Without the images, print all the entries below exactly as given.

————————

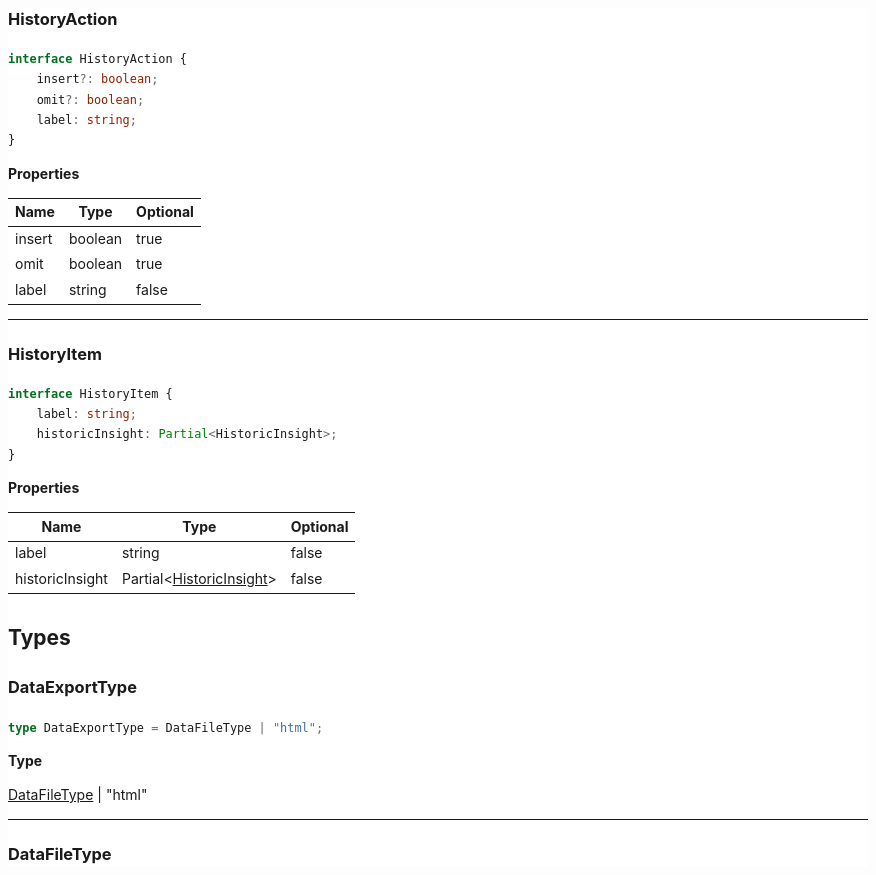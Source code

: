 ### HistoryAction

```typescript
interface HistoryAction {
    insert?: boolean;
    omit?: boolean;
    label: string;
}
```

**Properties**

| Name   | Type    | Optional |
| ------ | ------- | -------- |
| insert | boolean | true     |
| omit   | boolean | true     |
| label  | string  | false    |

----------

### HistoryItem

```typescript
interface HistoryItem {
    label: string;
    historicInsight: Partial<HistoricInsight>;
}
```

**Properties**

| Name            | Type                                                | Optional |
| --------------- | --------------------------------------------------- | -------- |
| label           | string                                              | false    |
| historicInsight | Partial<[HistoricInsight][InterfaceDeclaration-23]> | false    |

## Types

### DataExportType

```typescript
type DataExportType = DataFileType | "html";
```

**Type**

[DataFileType][TypeAliasDeclaration-1] | "html"

----------

### DataFileType


[chart: string]: SpecTypePrefs;
[SourceFile-0]: index.html#indexts
[FunctionDeclaration-1]: index.html#getembedhtml
[FunctionDeclaration-2]: index.html#use
[FunctionDeclaration-3]: index.html#getcolorsettingsfromthemepalette
[InterfaceDeclaration-1]: index.html#colorsettings
[InterfaceDeclaration-1]: index.html#colorsettings
[InterfaceDeclaration-2]: index.html#datacontent
[InterfaceDeclaration-3]: index.html#datafile
[TypeAliasDeclaration-1]: index.html#datafiletype
[InterfaceDeclaration-4]: index.html#settingsgroup
[InterfaceDeclaration-5]: index.html#vieweroptions
[InterfaceDeclaration-1]: index.html#colorsettings
[InterfaceDeclaration-6]: index.html#prefs
[InterfaceDeclaration-9]: index.html#options
[InterfaceDeclaration-6]: index.html#prefs
[InterfaceDeclaration-10]: index.html#props
[InterfaceDeclaration-4]: index.html#settingsgroup
[InterfaceDeclaration-12]: index.html#uistate
[InterfaceDeclaration-3]: index.html#datafile
[InterfaceDeclaration-2]: index.html#datacontent
[EnumDeclaration-0]: index.html#sidetabid
[InterfaceDeclaration-22]: index.html#historyitem
[InterfaceDeclaration-23]: index.html#historicinsight
[InterfaceDeclaration-24]: index.html#state
[InterfaceDeclaration-23]: index.html#historicinsight
[InterfaceDeclaration-12]: index.html#uistate
[InterfaceDeclaration-11]: index.html#historyaction
[InterfaceDeclaration-22]: index.html#historyitem
[InterfaceDeclaration-23]: index.html#historicinsight
[TypeAliasDeclaration-0]: index.html#dataexporttype
[TypeAliasDeclaration-1]: index.html#datafiletype
[TypeAliasDeclaration-1]: index.html#datafiletype
[EnumDeclaration-0]: index.html#sidetabid
[ClassDeclaration-0]: explorer_class.html#explorer_class
[NamespaceImport-0]: controls.html#controls
[VariableDeclaration-0]: index.html#capabilities
[VariableDeclaration-1]: index.html#themepalettes
[VariableDeclaration-2]: index.html#explorer
[VariableDeclaration-3]: index.html#version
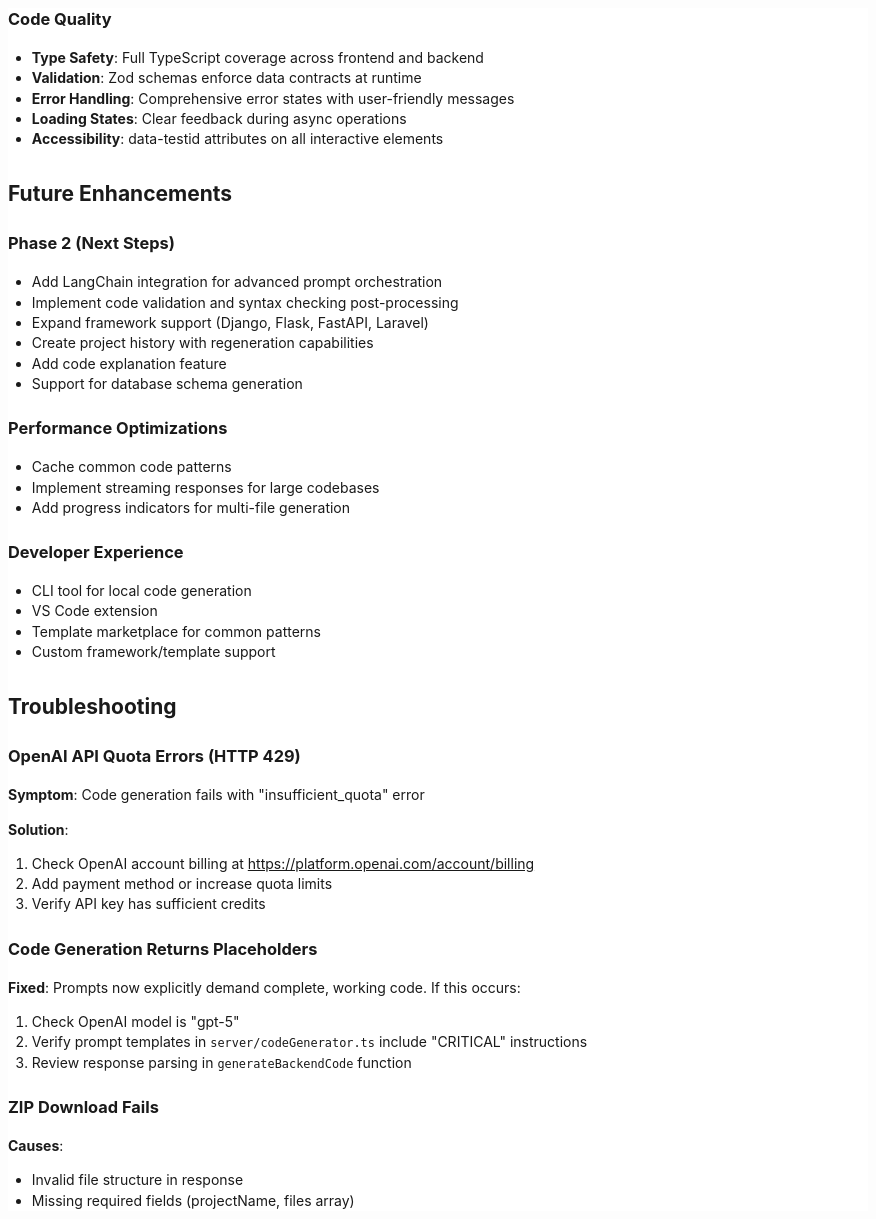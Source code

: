 ### Code Quality
- **Type Safety**: Full TypeScript coverage across frontend and backend
- **Validation**: Zod schemas enforce data contracts at runtime
- **Error Handling**: Comprehensive error states with user-friendly messages
- **Loading States**: Clear feedback during async operations
- **Accessibility**: data-testid attributes on all interactive elements

## Future Enhancements

### Phase 2 (Next Steps)
- Add LangChain integration for advanced prompt orchestration
- Implement code validation and syntax checking post-processing
- Expand framework support (Django, Flask, FastAPI, Laravel)
- Create project history with regeneration capabilities
- Add code explanation feature
- Support for database schema generation

### Performance Optimizations
- Cache common code patterns
- Implement streaming responses for large codebases
- Add progress indicators for multi-file generation

### Developer Experience
- CLI tool for local code generation
- VS Code extension
- Template marketplace for common patterns
- Custom framework/template support

## Troubleshooting

### OpenAI API Quota Errors (HTTP 429)
**Symptom**: Code generation fails with "insufficient_quota" error

**Solution**: 
1. Check OpenAI account billing at https://platform.openai.com/account/billing
2. Add payment method or increase quota limits
3. Verify API key has sufficient credits

### Code Generation Returns Placeholders
**Fixed**: Prompts now explicitly demand complete, working code. If this occurs:
1. Check OpenAI model is "gpt-5"
2. Verify prompt templates in `server/codeGenerator.ts` include "CRITICAL" instructions
3. Review response parsing in `generateBackendCode` function

### ZIP Download Fails
**Causes**:
- Invalid file structure in response
- Missing required fields (projectName, files array)

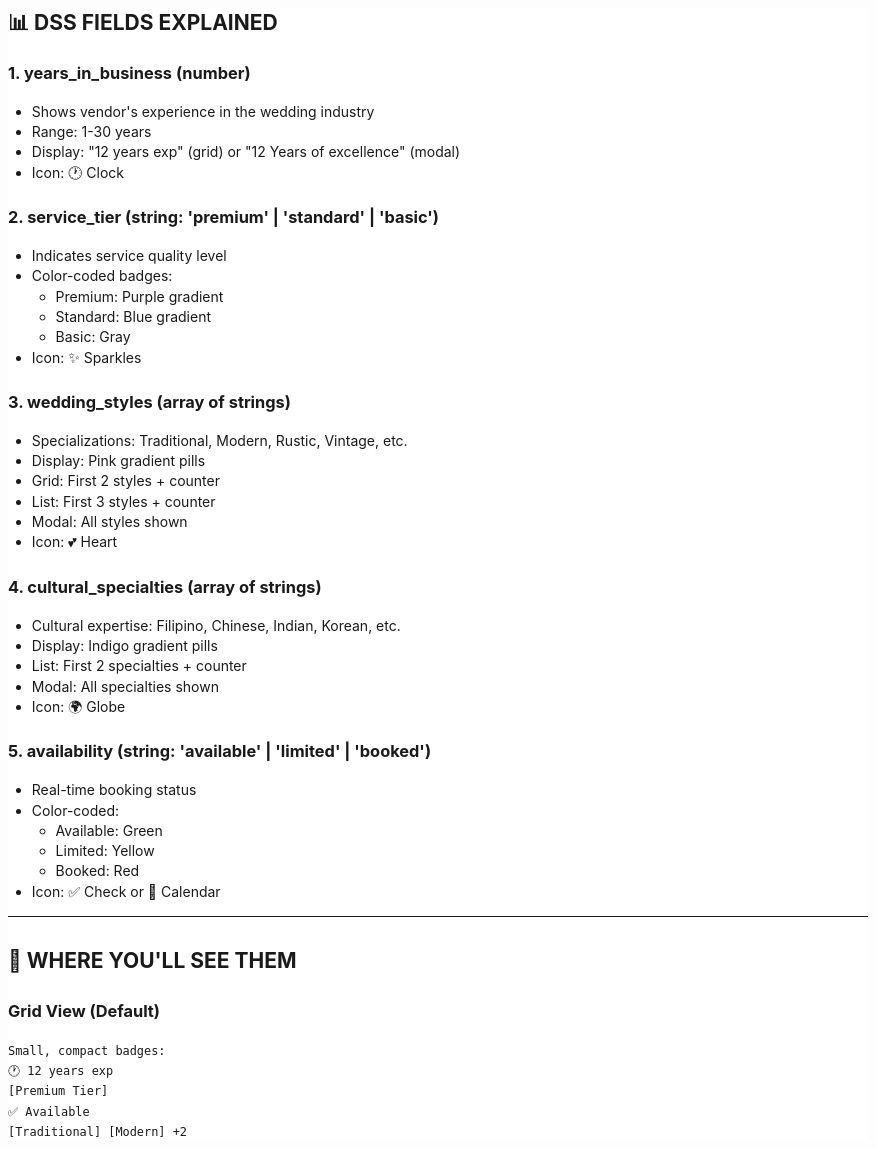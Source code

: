 
## 📊 DSS FIELDS EXPLAINED

### 1. **years_in_business** (number)
- Shows vendor's experience in the wedding industry
- Range: 1-30 years
- Display: "12 years exp" (grid) or "12 Years of excellence" (modal)
- Icon: 🕐 Clock

### 2. **service_tier** (string: 'premium' | 'standard' | 'basic')
- Indicates service quality level
- Color-coded badges:
  - Premium: Purple gradient
  - Standard: Blue gradient
  - Basic: Gray
- Icon: ✨ Sparkles

### 3. **wedding_styles** (array of strings)
- Specializations: Traditional, Modern, Rustic, Vintage, etc.
- Display: Pink gradient pills
- Grid: First 2 styles + counter
- List: First 3 styles + counter
- Modal: All styles shown
- Icon: 💕 Heart

### 4. **cultural_specialties** (array of strings)
- Cultural expertise: Filipino, Chinese, Indian, Korean, etc.
- Display: Indigo gradient pills
- List: First 2 specialties + counter
- Modal: All specialties shown
- Icon: 🌍 Globe

### 5. **availability** (string: 'available' | 'limited' | 'booked')
- Real-time booking status
- Color-coded:
  - Available: Green
  - Limited: Yellow
  - Booked: Red
- Icon: ✅ Check or 📅 Calendar

---

## 🎨 WHERE YOU'LL SEE THEM

### Grid View (Default)
```
Small, compact badges:
🕐 12 years exp
[Premium Tier]
✅ Available
[Traditional] [Modern] +2
```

————————

**Problem solution**
Source code

: ### HistoryAction

```typescript
interface HistoryAction {
    insert?: boolean;
    omit?: boolean;
    label: string;
}
```

**Properties**

| Name   | Type    | Optional |
| ------ | ------- | -------- |
| insert | boolean | true     |
| omit   | boolean | true     |
| label  | string  | false    |

----------

### HistoryItem

```typescript
interface HistoryItem {
    label: string;
    historicInsight: Partial<HistoricInsight>;
}
```

**Properties**

| Name            | Type                                                | Optional |
| --------------- | --------------------------------------------------- | -------- |
| label           | string                                              | false    |
| historicInsight | Partial<[HistoricInsight][InterfaceDeclaration-23]> | false    |

## Types

### DataExportType

```typescript
type DataExportType = DataFileType | "html";
```

**Type**

[DataFileType][TypeAliasDeclaration-1] | "html"

----------

### DataFileType


[chart: string]: SpecTypePrefs;
[SourceFile-0]: index.html#indexts
[FunctionDeclaration-1]: index.html#getembedhtml
[FunctionDeclaration-2]: index.html#use
[FunctionDeclaration-3]: index.html#getcolorsettingsfromthemepalette
[InterfaceDeclaration-1]: index.html#colorsettings
[InterfaceDeclaration-1]: index.html#colorsettings
[InterfaceDeclaration-2]: index.html#datacontent
[InterfaceDeclaration-3]: index.html#datafile
[TypeAliasDeclaration-1]: index.html#datafiletype
[InterfaceDeclaration-4]: index.html#settingsgroup
[InterfaceDeclaration-5]: index.html#vieweroptions
[InterfaceDeclaration-1]: index.html#colorsettings
[InterfaceDeclaration-6]: index.html#prefs
[InterfaceDeclaration-9]: index.html#options
[InterfaceDeclaration-6]: index.html#prefs
[InterfaceDeclaration-10]: index.html#props
[InterfaceDeclaration-4]: index.html#settingsgroup
[InterfaceDeclaration-12]: index.html#uistate
[InterfaceDeclaration-3]: index.html#datafile
[InterfaceDeclaration-2]: index.html#datacontent
[EnumDeclaration-0]: index.html#sidetabid
[InterfaceDeclaration-22]: index.html#historyitem
[InterfaceDeclaration-23]: index.html#historicinsight
[InterfaceDeclaration-24]: index.html#state
[InterfaceDeclaration-23]: index.html#historicinsight
[InterfaceDeclaration-12]: index.html#uistate
[InterfaceDeclaration-11]: index.html#historyaction
[InterfaceDeclaration-22]: index.html#historyitem
[InterfaceDeclaration-23]: index.html#historicinsight
[TypeAliasDeclaration-0]: index.html#dataexporttype
[TypeAliasDeclaration-1]: index.html#datafiletype
[TypeAliasDeclaration-1]: index.html#datafiletype
[EnumDeclaration-0]: index.html#sidetabid
[ClassDeclaration-0]: explorer_class.html#explorer_class
[NamespaceImport-0]: controls.html#controls
[VariableDeclaration-0]: index.html#capabilities
[VariableDeclaration-1]: index.html#themepalettes
[VariableDeclaration-2]: index.html#explorer
[VariableDeclaration-3]: index.html#version
Source code

: ### Code Quality
- **Type Safety**: Full TypeScript coverage across frontend and backend
- **Validation**: Zod schemas enforce data contracts at runtime
- **Error Handling**: Comprehensive error states with user-friendly messages
- **Loading States**: Clear feedback during async operations
- **Accessibility**: data-testid attributes on all interactive elements

## Future Enhancements

### Phase 2 (Next Steps)
- Add LangChain integration for advanced prompt orchestration
- Implement code validation and syntax checking post-processing
- Expand framework support (Django, Flask, FastAPI, Laravel)
- Create project history with regeneration capabilities
- Add code explanation feature
- Support for database schema generation

### Performance Optimizations
- Cache common code patterns
- Implement streaming responses for large codebases
- Add progress indicators for multi-file generation

### Developer Experience
- CLI tool for local code generation
- VS Code extension
- Template marketplace for common patterns
- Custom framework/template support

## Troubleshooting

### OpenAI API Quota Errors (HTTP 429)
**Symptom**: Code generation fails with "insufficient_quota" error

**Solution**: 
1. Check OpenAI account billing at https://platform.openai.com/account/billing
2. Add payment method or increase quota limits
3. Verify API key has sufficient credits

### Code Generation Returns Placeholders
**Fixed**: Prompts now explicitly demand complete, working code. If this occurs:
1. Check OpenAI model is "gpt-5"
2. Verify prompt templates in `server/codeGenerator.ts` include "CRITICAL" instructions
3. Review response parsing in `generateBackendCode` function

### ZIP Download Fails
**Causes**:
- Invalid file structure in response
- Missing required fields (projectName, files array)

Source code

: 
## 📊 DSS FIELDS EXPLAINED

### 1. **years_in_business** (number)
- Shows vendor's experience in the wedding industry
- Range: 1-30 years
- Display: "12 years exp" (grid) or "12 Years of excellence" (modal)
- Icon: 🕐 Clock

### 2. **service_tier** (string: 'premium' | 'standard' | 'basic')
- Indicates service quality level
- Color-coded badges:
  - Premium: Purple gradient
  - Standard: Blue gradient
  - Basic: Gray
- Icon: ✨ Sparkles

### 3. **wedding_styles** (array of strings)
- Specializations: Traditional, Modern, Rustic, Vintage, etc.
- Display: Pink gradient pills
- Grid: First 2 styles + counter
- List: First 3 styles + counter
- Modal: All styles shown
- Icon: 💕 Heart

### 4. **cultural_specialties** (array of strings)
- Cultural expertise: Filipino, Chinese, Indian, Korean, etc.
- Display: Indigo gradient pills
- List: First 2 specialties + counter
- Modal: All specialties shown
- Icon: 🌍 Globe

### 5. **availability** (string: 'available' | 'limited' | 'booked')
- Real-time booking status
- Color-coded:
  - Available: Green
  - Limited: Yellow
  - Booked: Red
- Icon: ✅ Check or 📅 Calendar

---

## 🎨 WHERE YOU'LL SEE THEM

### Grid View (Default)
```
Small, compact badges:
🕐 12 years exp
[Premium Tier]
✅ Available
[Traditional] [Modern] +2
```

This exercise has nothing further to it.